As with other investigations against him, Donald Trump has dismissed the work by James and her office as politically motivated, but that has not stopped articles suggesting that the move means the legal risk has increased for the former president.
It comes against the backdrop of what has long been billed as the “battle for the soul” of the Republican Party. Will Trump and his pushing of the idea that he lost the 2020 presidential election to Joe Biden thanks to illegitimate votes – a stance that goes against every available piece of evidence and has been repeatedly debunked – manage to keep a grip on the GOP?
There is an argument that the presence of investigations into Trump mean little to his supporters. He received the most votes by an incumbent president during the election in November and polling indicates that many Republican-leaning voters still back him. That is why the GOP is struggling to let go of a candidate that, during his time in office, moulded the party into his own image.
The bigger question for the GOP is: what are they hanging on for? And at what cost? Yes, it is risky to jettison a potential candidate who has such a fervent following, and yes, a number of the newer Republicans in Congress likely relied on Trump’s support – but until Trump steps back into the political ring, this is all hypothetical.
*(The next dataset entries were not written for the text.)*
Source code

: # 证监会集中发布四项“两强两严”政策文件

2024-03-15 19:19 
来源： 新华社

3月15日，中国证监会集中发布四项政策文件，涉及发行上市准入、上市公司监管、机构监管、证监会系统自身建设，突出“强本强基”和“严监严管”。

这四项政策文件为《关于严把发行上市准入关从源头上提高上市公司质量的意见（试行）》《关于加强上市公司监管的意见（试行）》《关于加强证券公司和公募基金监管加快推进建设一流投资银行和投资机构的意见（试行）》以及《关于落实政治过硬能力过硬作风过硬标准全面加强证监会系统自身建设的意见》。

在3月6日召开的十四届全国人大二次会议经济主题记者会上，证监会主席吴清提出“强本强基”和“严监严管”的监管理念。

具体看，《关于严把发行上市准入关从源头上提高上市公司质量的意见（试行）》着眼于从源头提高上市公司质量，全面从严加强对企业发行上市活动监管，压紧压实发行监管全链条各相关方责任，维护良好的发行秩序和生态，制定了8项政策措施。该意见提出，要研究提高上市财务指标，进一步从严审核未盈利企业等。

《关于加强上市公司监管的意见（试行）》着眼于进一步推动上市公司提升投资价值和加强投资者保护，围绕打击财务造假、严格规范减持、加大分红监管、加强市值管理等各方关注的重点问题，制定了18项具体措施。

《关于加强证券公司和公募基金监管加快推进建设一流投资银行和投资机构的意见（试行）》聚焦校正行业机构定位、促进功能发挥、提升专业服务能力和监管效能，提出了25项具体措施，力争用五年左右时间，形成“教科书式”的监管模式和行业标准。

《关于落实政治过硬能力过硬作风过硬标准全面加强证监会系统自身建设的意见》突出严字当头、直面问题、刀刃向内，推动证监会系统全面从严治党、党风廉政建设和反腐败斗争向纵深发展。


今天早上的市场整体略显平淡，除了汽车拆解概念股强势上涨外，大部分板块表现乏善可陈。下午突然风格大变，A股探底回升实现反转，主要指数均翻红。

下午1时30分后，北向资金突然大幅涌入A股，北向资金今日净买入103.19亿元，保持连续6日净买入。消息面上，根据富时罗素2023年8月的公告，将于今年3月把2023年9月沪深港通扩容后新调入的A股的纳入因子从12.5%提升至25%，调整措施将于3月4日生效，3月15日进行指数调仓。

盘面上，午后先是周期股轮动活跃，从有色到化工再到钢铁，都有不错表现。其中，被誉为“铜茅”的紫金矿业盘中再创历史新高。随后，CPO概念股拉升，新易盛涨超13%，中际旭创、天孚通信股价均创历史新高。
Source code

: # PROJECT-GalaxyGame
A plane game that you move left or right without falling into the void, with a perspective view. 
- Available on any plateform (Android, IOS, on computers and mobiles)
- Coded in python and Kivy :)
Beyond the latest news about the Trump Organization investigation, a US House of Representatives vote is expected today (although don’t rule out a possible delay) on setting up an independent, bipartisan commission to investigate the breach of the Capitol in early January. Trump has called it a “Democrat trap” and the leading Republican in the House, Kevin McCarthy, has come out against it – despite tasking some within his own side to broker a bipartisan deal over the commission.
The vote will more than likely pass, given the Democrats control the chamber, but it faces a tougher time in the more even Senate. It represents the political damage that Trump can still do from the sidelines, though. Why undermine something that has the potential for some bipartisan support? Isn’t that what is required in the wake of what happened in January?
This is what works for Trump, a mythologising of his time in office and the power he wields. Isn’t it time that the Republicans moved back to the real world? I’m not doubting that Trump could still crank into gear a political machine that would be the envy of many – but it is still up in the air whether he would be able to win anything.
Republican leadership is clearly still scared about the former president’s influence within the GOP and the possibility of scaring away the base that has been built up during the last four years. But while Trump is still on the sidelines – where he may just stay – and his real-world pull (in its current state) is still untested, shouldn’t Republicans be taking a long, hard look at where this is taking the party with few actual gains?